N-phenyl-p-phenylenediamine is an industrial intermediate that is used in the production of several different chemical products. It is an intermediate for photographic chemicals, pharmaceuticals, microbicides, and other organics; it is used in the manufacture of dyes and dye reagents; and it reacts with ketones to form derivatives of p-phenylenediamine which are used as antiozonants in rubber.
A bioassay of N-phenyl-p-phenylenediamine for possible carcinogenicity was conducted by administering the test chemical in the diet to Fischer 344 rats and B6C3F1 mice.
Groups of 50 rats of each sex were administered N-phenyl-p-phenylenediamine at one of two doses, either 600 or 1,200 ppm, for 78 weeks and were then observed for 26 additional weeks. Matched controls consisted of groups of 20 untreated rats of each sex. All surviving rats were killed at 104 weeks.
Groups of 50 mice of each sex were initially administered N-phenyl-p-phenylenediamine at one of the following doses, either 2,500 or 5,000 ppm for the males and either 5,000 or 10,000 ppm for the females, for 31 weeks. Because of toxicity of the chemical, the doses were lowered at that time and terminated at 48 weeks. The animals were then observed for 43 additional weeks. Time-weighted average doses during the period of administration were 2,057 or 4,114 ppm for the males and 3,672 or 8,170 for the females. Matched controls consisted of groups of 20 untreated mice of each sex. All surviving mice were killed at 91 weeks.
Mean body weights of the dosed rats were only slightly lower than those of the matched controls during the bioassay. Mean body weights of the dosed mice were appreciably lower than those of the matched controls, and mortality was high in the dosed groups prior to the reductionof the doses, particularly in the females. Sufficient numbers of rats and mice of each sex were at risk for the development of late-appearing tumors; however, the shortened period used for administering N-phenyl-p-phenylenediamine to the mice may not have been adequate for determining the carcinogenic potential of the test chemical in this species.
In the male and female rats, the incidences of neoplasms in the groups receiving the test chemical were not significantly different from those in the corresponding control groups.

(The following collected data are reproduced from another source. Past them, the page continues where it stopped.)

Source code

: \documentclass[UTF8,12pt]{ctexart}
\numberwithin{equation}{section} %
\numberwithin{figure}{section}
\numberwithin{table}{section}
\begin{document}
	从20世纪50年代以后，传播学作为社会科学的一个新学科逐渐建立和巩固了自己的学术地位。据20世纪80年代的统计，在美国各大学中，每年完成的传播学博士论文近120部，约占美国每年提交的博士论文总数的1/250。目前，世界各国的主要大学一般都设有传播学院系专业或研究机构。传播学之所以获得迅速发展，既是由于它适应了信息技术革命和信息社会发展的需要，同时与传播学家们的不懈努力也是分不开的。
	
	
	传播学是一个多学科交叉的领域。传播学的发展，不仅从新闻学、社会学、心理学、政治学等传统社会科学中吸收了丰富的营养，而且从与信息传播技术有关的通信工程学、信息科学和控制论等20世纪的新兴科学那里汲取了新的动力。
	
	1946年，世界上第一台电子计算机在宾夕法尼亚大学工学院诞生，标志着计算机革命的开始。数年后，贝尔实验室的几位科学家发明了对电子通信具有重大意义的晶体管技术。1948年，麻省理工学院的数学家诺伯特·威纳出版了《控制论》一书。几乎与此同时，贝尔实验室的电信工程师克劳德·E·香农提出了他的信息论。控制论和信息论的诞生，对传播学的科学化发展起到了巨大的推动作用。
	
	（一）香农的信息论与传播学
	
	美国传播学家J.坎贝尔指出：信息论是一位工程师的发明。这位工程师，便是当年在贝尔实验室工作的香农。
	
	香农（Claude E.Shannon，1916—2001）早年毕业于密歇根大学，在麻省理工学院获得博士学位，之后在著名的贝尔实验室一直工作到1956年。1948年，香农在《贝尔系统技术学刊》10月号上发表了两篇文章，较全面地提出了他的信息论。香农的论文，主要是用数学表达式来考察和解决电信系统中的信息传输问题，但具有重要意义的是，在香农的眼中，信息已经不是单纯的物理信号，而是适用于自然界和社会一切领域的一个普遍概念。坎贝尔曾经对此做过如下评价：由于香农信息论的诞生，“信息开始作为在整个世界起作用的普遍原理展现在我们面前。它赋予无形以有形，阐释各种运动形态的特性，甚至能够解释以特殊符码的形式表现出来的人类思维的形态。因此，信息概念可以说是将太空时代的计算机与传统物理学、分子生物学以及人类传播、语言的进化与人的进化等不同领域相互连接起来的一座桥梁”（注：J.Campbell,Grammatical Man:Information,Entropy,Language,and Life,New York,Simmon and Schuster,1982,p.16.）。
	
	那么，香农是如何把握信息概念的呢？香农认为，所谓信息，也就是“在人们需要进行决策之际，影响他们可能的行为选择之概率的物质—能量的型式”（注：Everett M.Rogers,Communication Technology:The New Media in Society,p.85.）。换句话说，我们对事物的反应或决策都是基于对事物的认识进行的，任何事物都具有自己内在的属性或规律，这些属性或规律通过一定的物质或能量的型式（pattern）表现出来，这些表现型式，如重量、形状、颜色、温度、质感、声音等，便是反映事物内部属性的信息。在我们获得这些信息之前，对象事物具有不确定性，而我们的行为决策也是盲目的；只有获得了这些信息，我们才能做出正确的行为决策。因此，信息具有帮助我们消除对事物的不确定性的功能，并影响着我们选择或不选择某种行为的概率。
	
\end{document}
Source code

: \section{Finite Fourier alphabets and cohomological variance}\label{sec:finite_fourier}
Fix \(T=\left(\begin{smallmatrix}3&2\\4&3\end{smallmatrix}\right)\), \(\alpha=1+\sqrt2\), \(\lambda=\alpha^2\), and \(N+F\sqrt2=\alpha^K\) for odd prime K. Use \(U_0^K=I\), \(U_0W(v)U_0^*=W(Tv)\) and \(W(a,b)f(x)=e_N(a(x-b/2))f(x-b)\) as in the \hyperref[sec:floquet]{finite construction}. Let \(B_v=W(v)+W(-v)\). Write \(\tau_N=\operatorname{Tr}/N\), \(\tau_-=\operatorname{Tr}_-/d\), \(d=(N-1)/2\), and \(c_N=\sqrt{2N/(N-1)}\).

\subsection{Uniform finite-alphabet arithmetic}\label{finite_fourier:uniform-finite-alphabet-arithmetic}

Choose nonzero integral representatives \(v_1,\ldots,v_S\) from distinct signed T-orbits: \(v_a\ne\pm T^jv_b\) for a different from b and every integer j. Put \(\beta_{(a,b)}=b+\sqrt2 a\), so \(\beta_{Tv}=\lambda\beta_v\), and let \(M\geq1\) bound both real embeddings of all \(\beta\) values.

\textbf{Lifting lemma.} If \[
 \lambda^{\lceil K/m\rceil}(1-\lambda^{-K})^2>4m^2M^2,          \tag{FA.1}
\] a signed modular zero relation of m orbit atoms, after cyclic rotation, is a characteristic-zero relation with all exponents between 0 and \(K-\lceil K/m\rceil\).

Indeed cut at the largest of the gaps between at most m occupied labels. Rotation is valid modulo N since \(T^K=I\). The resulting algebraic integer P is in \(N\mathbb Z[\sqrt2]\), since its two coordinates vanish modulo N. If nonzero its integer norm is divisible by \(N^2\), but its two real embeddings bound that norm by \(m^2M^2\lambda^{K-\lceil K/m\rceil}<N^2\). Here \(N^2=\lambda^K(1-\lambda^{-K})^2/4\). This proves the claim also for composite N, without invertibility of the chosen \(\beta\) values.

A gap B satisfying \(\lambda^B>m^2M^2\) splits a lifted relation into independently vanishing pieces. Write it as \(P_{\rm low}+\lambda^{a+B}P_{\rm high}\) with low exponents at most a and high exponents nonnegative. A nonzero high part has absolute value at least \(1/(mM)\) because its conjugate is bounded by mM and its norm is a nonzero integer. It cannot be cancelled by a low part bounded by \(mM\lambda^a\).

In the male mice, the incidence of combined hepatocellular adenomas and carcinomas was significantly higher (P=0.022) in the low-dose group than in the controls, but there was no significant dose-related trend (controls 2/20, low-dose 18/49, high-dose 10/50). Furthermore, since at this laboratory the overall historical incidences of these combined lesions in male mice have been 53/340 (15.6%) and have been as high as 7/20 (35%), these neoplasms could not be established as being compound related. Unusually extensive hepatic inflammation occurred in large numbers of the dosed males (controls 0/20, low-dose 23/49, high-dose 24/50) and in lesser numbers of the dosed females (controls 1/20, low-dose 8/49, high-dose 2/48).
It is concluded that under the conditions of this bioassay, N-phenyl-p-phenylenediamine was not carcinogenic for Fischer 344 rats or for B6C3F1 mice.